Si le cultissime The Mask projeté samedi prochain à l'occasion des "mimiques en folie" de Jim Carrey aurait été parfaitement approprié à la thématique des masques, c'est bien Fantômas se déchaîne, deuxième opus de la trilogie De Funès, qui a fait émerger le fil conducteur de la journée. Pour Fantômas, le principe se devine clairement : les enquêtes du commissaire Juve pour arrêter le terrible criminel amènent à des défilés incessants de costumes et de visages en latex, tant et si bien que le spectateur se perd entre le vrai et le faux (Fantômas semble se dissimuler sous chacun des traits des personnages). Les retournements de situations deviennent grotesques et tordants, et on retrouve un De Funès à bout de nerfs, pour notre plus grand bonheur. Même si le film a un peu mal vieilli (des scènes d'incrustations plutôt moisies aujourd'hui, autant mettre des cartons peints derrière une fausse voiture), il mérite d'être vu et revu rien que pour les scènes de bagarres parfaitement chorégraphiées.

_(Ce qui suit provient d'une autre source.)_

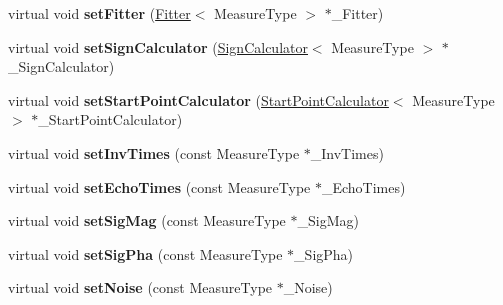 \begin{DoxyCompactItemize}
\item 
\hypertarget{class_ox_1_1_calculator_a65d901e63b2f59b77a7dea82eaaa8215}{virtual void {\bfseries set\-Fitter} (\hyperlink{class_ox_1_1_fitter}{Fitter}$<$ Measure\-Type $>$ $\ast$\-\_\-\-Fitter)}\label{class_ox_1_1_calculator_a65d901e63b2f59b77a7dea82eaaa8215}

\item 
\hypertarget{class_ox_1_1_calculator_a9b29545ec9a0e911217f496f7d539471}{virtual void {\bfseries set\-Sign\-Calculator} (\hyperlink{class_ox_1_1_sign_calculator}{Sign\-Calculator}$<$ Measure\-Type $>$ $\ast$\-\_\-\-Sign\-Calculator)}\label{class_ox_1_1_calculator_a9b29545ec9a0e911217f496f7d539471}

\item 
\hypertarget{class_ox_1_1_calculator_a1ea380bc76e9cd19f0a04254ae167230}{virtual void {\bfseries set\-Start\-Point\-Calculator} (\hyperlink{class_ox_1_1_start_point_calculator}{Start\-Point\-Calculator}$<$ Measure\-Type $>$ $\ast$\-\_\-\-Start\-Point\-Calculator)}\label{class_ox_1_1_calculator_a1ea380bc76e9cd19f0a04254ae167230}

\item 
\hypertarget{class_ox_1_1_calculator_a1dcb241d551a06436108a9f4bf916ece}{virtual void {\bfseries set\-Inv\-Times} (const Measure\-Type $\ast$\-\_\-\-Inv\-Times)}\label{class_ox_1_1_calculator_a1dcb241d551a06436108a9f4bf916ece}

\item 
\hypertarget{class_ox_1_1_calculator_aaf50e9d3fae8e95ff981bf15e17bba28}{virtual void {\bfseries set\-Echo\-Times} (const Measure\-Type $\ast$\-\_\-\-Echo\-Times)}\label{class_ox_1_1_calculator_aaf50e9d3fae8e95ff981bf15e17bba28}

\item 
\hypertarget{class_ox_1_1_calculator_a51fb95a1a68b1e14b659761c1f64aaab}{virtual void {\bfseries set\-Sig\-Mag} (const Measure\-Type $\ast$\-\_\-\-Sig\-Mag)}\label{class_ox_1_1_calculator_a51fb95a1a68b1e14b659761c1f64aaab}

\item 
\hypertarget{class_ox_1_1_calculator_a7b753dac0897ee4a5cb9c4d7a21d0926}{virtual void {\bfseries set\-Sig\-Pha} (const Measure\-Type $\ast$\-\_\-\-Sig\-Pha)}\label{class_ox_1_1_calculator_a7b753dac0897ee4a5cb9c4d7a21d0926}

\item 
\hypertarget{class_ox_1_1_calculator_ac78f71339011991131c3b142ae1a9f45}{virtual void {\bfseries set\-Noise} (const Measure\-Type $\ast$\-\_\-\-Noise)}\label{class_ox_1_1_calculator_ac78f71339011991131c3b142ae1a9f45}


\end{DoxyCompactItemize}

Continuons les voyages de la veille du côté de l'Islande cette fois avec Woman at War, Prix SACD et énorme succès à la Semaine de la Critique en 2018. Une véritable héroïne des temps modernes (une Rambo version féminine engagée) est prête à tout pour démasquer la société de surconsommation et les lobbys qui pilent notre terre mère. Sous la direction subtile de Benedikt Erlingsson, la remarquable Halldóra Geirharðsdóttir incarne Hella, une quinquagénaire, professeur de chant hors pair, qui déclare la guerre à l'industrie d’aluminium qui défigure son pays. Un sujet nécessaire, une mise en scène mordante et une histoire captivante.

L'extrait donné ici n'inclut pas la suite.